Task description - Find how many lines of the records hold the string "Politics" and reply with only that total.

»»

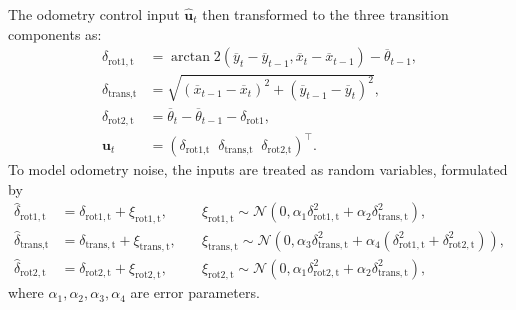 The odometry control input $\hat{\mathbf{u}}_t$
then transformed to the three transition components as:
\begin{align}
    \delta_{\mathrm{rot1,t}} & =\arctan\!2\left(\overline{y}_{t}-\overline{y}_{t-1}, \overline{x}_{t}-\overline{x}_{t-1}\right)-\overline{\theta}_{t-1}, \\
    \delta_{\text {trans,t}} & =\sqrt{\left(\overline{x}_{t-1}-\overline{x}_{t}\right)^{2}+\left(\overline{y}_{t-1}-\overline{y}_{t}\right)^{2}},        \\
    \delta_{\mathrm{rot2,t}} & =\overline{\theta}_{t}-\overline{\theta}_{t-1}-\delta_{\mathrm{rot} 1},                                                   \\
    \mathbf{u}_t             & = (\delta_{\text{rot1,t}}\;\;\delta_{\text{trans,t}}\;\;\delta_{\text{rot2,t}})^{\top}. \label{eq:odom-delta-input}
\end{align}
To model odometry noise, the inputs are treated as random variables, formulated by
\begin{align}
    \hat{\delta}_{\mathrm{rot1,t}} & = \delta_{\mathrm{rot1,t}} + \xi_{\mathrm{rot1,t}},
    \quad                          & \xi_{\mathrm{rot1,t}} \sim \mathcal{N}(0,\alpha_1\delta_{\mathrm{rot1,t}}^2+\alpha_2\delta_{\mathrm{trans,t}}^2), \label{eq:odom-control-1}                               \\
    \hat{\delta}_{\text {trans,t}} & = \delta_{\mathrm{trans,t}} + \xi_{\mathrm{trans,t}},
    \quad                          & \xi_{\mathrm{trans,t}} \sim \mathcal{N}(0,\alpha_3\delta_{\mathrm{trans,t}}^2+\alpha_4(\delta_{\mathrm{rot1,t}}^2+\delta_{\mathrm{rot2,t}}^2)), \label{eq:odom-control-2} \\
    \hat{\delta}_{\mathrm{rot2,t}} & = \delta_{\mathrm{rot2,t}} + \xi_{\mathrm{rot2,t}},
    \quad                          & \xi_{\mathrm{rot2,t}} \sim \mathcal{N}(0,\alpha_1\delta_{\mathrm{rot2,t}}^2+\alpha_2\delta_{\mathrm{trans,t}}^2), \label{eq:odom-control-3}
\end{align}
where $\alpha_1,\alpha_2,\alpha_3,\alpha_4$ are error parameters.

««
»»

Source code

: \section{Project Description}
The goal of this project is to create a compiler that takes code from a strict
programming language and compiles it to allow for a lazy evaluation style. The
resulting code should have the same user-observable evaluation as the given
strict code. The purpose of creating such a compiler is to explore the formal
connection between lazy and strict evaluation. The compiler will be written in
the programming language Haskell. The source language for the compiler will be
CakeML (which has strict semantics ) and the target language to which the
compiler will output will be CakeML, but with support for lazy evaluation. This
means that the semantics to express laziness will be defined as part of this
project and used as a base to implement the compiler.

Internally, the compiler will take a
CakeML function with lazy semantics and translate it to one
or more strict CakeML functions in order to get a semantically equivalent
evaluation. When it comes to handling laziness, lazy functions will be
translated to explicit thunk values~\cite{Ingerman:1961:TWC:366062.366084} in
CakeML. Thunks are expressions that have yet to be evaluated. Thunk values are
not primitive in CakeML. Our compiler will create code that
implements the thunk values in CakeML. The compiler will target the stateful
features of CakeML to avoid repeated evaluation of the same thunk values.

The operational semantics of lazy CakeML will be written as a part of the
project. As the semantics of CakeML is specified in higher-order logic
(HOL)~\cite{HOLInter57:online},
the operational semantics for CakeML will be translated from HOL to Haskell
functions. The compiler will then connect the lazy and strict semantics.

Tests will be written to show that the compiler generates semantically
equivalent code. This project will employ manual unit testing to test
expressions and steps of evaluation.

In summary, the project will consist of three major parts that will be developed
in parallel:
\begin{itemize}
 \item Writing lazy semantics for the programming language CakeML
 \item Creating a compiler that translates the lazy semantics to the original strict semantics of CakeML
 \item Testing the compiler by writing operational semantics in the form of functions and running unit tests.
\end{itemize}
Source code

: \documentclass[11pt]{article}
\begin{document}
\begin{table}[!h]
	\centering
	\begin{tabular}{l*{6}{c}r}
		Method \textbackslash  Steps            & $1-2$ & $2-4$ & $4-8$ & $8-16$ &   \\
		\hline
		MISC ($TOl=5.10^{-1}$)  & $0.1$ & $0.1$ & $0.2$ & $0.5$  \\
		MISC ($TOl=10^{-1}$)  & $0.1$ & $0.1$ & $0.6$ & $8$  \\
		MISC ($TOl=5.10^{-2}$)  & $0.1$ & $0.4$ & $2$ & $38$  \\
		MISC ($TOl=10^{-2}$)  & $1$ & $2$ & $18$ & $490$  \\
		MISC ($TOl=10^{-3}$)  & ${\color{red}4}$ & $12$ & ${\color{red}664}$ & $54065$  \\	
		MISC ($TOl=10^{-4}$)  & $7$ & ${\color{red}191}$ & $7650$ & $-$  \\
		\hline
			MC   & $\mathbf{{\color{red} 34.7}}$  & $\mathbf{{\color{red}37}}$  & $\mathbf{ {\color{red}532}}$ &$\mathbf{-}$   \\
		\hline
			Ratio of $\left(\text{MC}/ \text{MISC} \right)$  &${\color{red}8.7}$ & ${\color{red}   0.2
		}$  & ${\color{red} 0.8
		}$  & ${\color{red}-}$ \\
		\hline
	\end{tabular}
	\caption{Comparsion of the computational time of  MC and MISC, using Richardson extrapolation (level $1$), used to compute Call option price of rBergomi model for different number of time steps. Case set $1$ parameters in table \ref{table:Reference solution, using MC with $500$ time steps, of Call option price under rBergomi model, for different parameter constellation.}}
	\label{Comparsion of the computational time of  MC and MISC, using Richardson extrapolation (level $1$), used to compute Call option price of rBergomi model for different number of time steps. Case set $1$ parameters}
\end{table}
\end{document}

««
»»

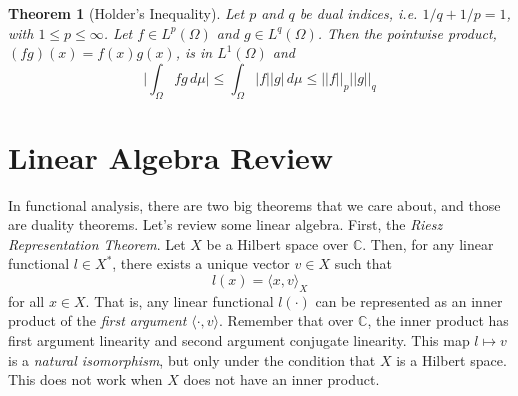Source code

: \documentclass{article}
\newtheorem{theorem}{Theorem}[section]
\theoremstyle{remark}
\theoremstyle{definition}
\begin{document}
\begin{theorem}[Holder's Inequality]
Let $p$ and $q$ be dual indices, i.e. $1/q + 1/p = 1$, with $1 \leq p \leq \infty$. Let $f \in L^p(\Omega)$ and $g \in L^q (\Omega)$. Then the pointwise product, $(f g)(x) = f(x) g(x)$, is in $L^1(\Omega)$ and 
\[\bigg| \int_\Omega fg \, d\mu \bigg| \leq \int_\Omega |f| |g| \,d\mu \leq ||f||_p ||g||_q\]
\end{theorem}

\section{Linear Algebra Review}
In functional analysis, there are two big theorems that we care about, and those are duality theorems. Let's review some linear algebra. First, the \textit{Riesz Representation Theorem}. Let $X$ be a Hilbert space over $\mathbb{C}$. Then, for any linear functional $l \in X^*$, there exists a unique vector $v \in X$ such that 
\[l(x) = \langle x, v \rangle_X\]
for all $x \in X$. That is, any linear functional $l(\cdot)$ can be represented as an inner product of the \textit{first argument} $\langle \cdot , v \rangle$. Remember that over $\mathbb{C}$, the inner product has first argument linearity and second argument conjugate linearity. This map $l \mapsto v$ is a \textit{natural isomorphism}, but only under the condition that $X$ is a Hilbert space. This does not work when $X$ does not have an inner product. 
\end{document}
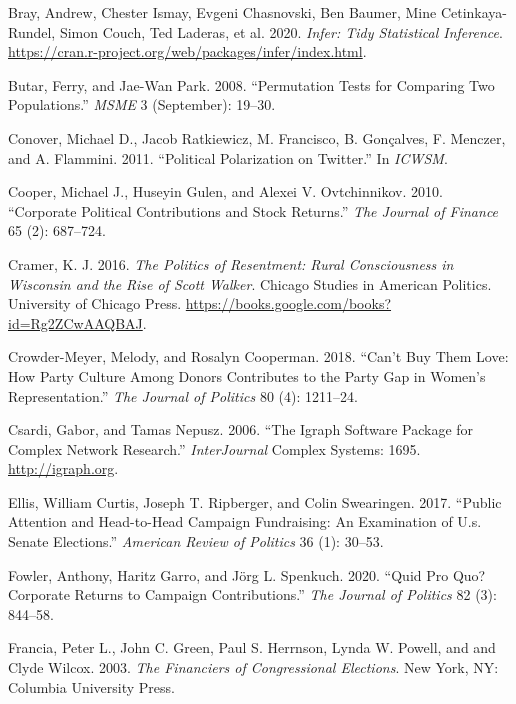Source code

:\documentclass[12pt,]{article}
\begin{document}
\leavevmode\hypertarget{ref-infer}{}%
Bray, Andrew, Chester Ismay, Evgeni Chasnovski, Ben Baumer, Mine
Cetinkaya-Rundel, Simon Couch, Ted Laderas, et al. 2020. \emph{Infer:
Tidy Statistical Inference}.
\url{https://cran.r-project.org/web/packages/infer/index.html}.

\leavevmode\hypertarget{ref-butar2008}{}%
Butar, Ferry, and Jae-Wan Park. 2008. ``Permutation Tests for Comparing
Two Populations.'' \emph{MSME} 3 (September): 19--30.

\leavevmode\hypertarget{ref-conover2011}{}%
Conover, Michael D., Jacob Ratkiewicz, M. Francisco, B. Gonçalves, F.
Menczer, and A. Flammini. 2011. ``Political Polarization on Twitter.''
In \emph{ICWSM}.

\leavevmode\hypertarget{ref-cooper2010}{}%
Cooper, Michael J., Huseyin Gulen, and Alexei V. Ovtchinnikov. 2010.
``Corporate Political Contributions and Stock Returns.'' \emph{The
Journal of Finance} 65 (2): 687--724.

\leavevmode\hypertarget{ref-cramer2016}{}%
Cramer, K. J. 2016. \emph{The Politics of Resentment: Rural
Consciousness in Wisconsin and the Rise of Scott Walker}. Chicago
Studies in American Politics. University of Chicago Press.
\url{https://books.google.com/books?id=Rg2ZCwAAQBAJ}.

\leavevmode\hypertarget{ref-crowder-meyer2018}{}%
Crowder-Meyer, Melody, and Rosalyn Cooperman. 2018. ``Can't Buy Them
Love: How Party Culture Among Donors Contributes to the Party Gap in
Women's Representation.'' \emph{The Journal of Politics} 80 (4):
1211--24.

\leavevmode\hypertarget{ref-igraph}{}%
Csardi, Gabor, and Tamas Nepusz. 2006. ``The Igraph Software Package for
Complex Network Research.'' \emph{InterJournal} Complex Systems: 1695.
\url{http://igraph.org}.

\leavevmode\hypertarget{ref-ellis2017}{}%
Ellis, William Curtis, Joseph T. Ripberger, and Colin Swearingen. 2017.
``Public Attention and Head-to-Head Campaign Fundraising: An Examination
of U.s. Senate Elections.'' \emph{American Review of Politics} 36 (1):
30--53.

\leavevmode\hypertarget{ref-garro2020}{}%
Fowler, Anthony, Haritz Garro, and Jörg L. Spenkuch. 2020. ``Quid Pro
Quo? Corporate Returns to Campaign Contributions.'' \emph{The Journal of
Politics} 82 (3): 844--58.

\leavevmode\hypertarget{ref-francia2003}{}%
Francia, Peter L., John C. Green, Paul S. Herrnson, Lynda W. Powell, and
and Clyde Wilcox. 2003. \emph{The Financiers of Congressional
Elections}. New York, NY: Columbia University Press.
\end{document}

««

Answer section - 5